O imbróglio vem sendo mantido longe do conhecimento de atletas e de dirigentes esportivos, todos diretamente interessados. O COB demonstra tranquilidade, dizendo que não acredita que os repasses sejam suspensos e que um ato desse tipo seria "arbitrário e ilegal, ameaçando os projetos mantidos com tais recursos, prejudicando assim a preparação dos atletas brasileiros".

Trata-se de um conflito de interpretações. A Secretaria Especial de Esporte é o ente responsável por certificar quem pode e quem não pode receber recursos públicos e por avisar a Caixa Econômica Federal a respeito de quem não pode. Consta no Termo de Ajustamento de Conduta (TAC) assinado pelo COB e pelo Ministério do Esporte no fim de 2017: "A Caixa será comunicada da não certificação da entidade e o consequente descumprimento das exigências legais para o recebimento de verbas públicas". O COB argumenta que o dinheiro da Lei Agnelo/Piva não é uma "verba pública".

Não é o que pensa o TCU, que no Acórdão 3149/2016, escreveu: "O COB se mantém quase que exclusivamente com os recursos recebidos da Lei Agnelo/Piva, portanto, verba pública". A interpretação do COB vem do fato de o dinheiro ser arrecadado pela Caixa a partir da venda de bilhetes lotéricos e repassado diretamente para o COB sem passar pela União.

Ainda na avaliação do COB, o repasse da Lei Piva ao comitê não é regido pela Lei Pelé, sendo mandatório, independente de o COB cumprir ou não os requisitos da Lei Pelé.
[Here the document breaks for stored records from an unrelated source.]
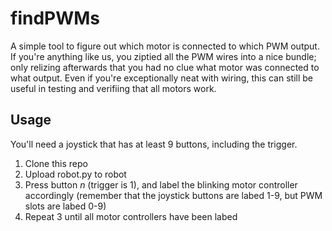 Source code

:# findPWMs
A simple tool to figure out which motor is connected to which PWM output.  If you're anything like us, you ziptied all the PWM wires into a nice bundle; only relizing afterwards that you had no clue what motor was connected to what output.  Even if you're exceptionally neat with wiring, this can still be useful in testing and verifiing that all motors work.

## Usage
You'll need a joystick that has at least 9 buttons, including the trigger.

1. Clone this repo
2. Upload robot.py to robot
3. Press button *n* (trigger is 1), and label the blinking motor controller accordingly (remember that the joystick buttons are labed 1-9, but PWM slots are labed 0-9)
4. Repeat 3 until all motor controllers have been labed
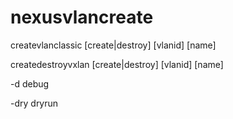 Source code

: # nexusvlancreate
createvlanclassic [create|destroy] [vlanid] [name] 

createdestroyvxlan [create|destroy] [vlanid] [name]


-d debug

-dry dryrun
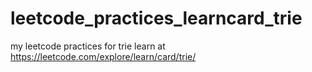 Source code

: # leetcode_practices_learncard_trie
my leetcode practices for trie learn at https://leetcode.com/explore/learn/card/trie/
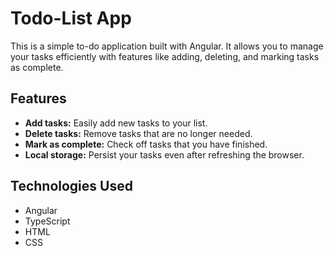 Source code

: # Todo-List App

This is a simple to-do application built with Angular. It allows you to manage your tasks efficiently with features like adding, deleting, and marking tasks as complete.

## Features

* **Add tasks:** Easily add new tasks to your list.
* **Delete tasks:** Remove tasks that are no longer needed.
* **Mark as complete:** Check off tasks that you have finished.
* **Local storage:** Persist your tasks even after refreshing the browser.

## Technologies Used

* Angular
* TypeScript
* HTML
* CSS


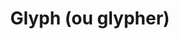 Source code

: ---
layout: term
title: 'Glyph (ou glypher)'
name: glyph
description: "Symboles affichés lors d'un <a href=\"#hack\">hack</a> avec glyph (en restant appuyé sur le bouton Hack). Permet d'obtenir plus d'items qu'avec un hack simple. Chaque glyph représente un mot (voir dictionnaire <a href=\"http://glyphtionary.com\">glyphtionary.com</a>). Plus vous réussissez à reproduire de glyphs, plus vous aurez d'items bonus."
---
E que essa tese foi corroborada pelo TCU, que reconheceu que o COB não deveria ter tido os repasses suspensos no ano passado quando teve seu nome incluído no Cadastro de Entidades Privadas Sem Fins Lucrativos Impedidas (Cepim).

O Olhar Olímpico consultou especialistas, que refutam essa interpretação. Para eles, sempre foi claro que o COB deveria cumprir o que manda a Lei Pelé, o que inclui a exigência de a entidade estar "em situação regular com suas obrigações fiscais e trabalhistas". A inclusão no Cepim era relativa a não devolução de recursos glosados em convênio firmado no passado com o Ministério do Esporte. Era uma dívida, mas não não uma irregularidade no cumprimento de obrigações fiscais, como agora.

Uma pessoa com conhecimento do caso, que não quer ser identificada, aponta que o COB sabe pelo menos desde 2017 da possibilidade de ser inscrito como devedor na Receita Federal e que não tomou nenhuma medida até agora para evitar um grande estrago. "Eles vêm se apoiando na interpretação de que o dinheiro da Lei Piva é um dinheiro privado. Foi esse entendimento que afundou o COB no buraco. Ao menos em dois acórdãos o TCU bateu nessa interpretação. O COB está sendo irresponsável", critica.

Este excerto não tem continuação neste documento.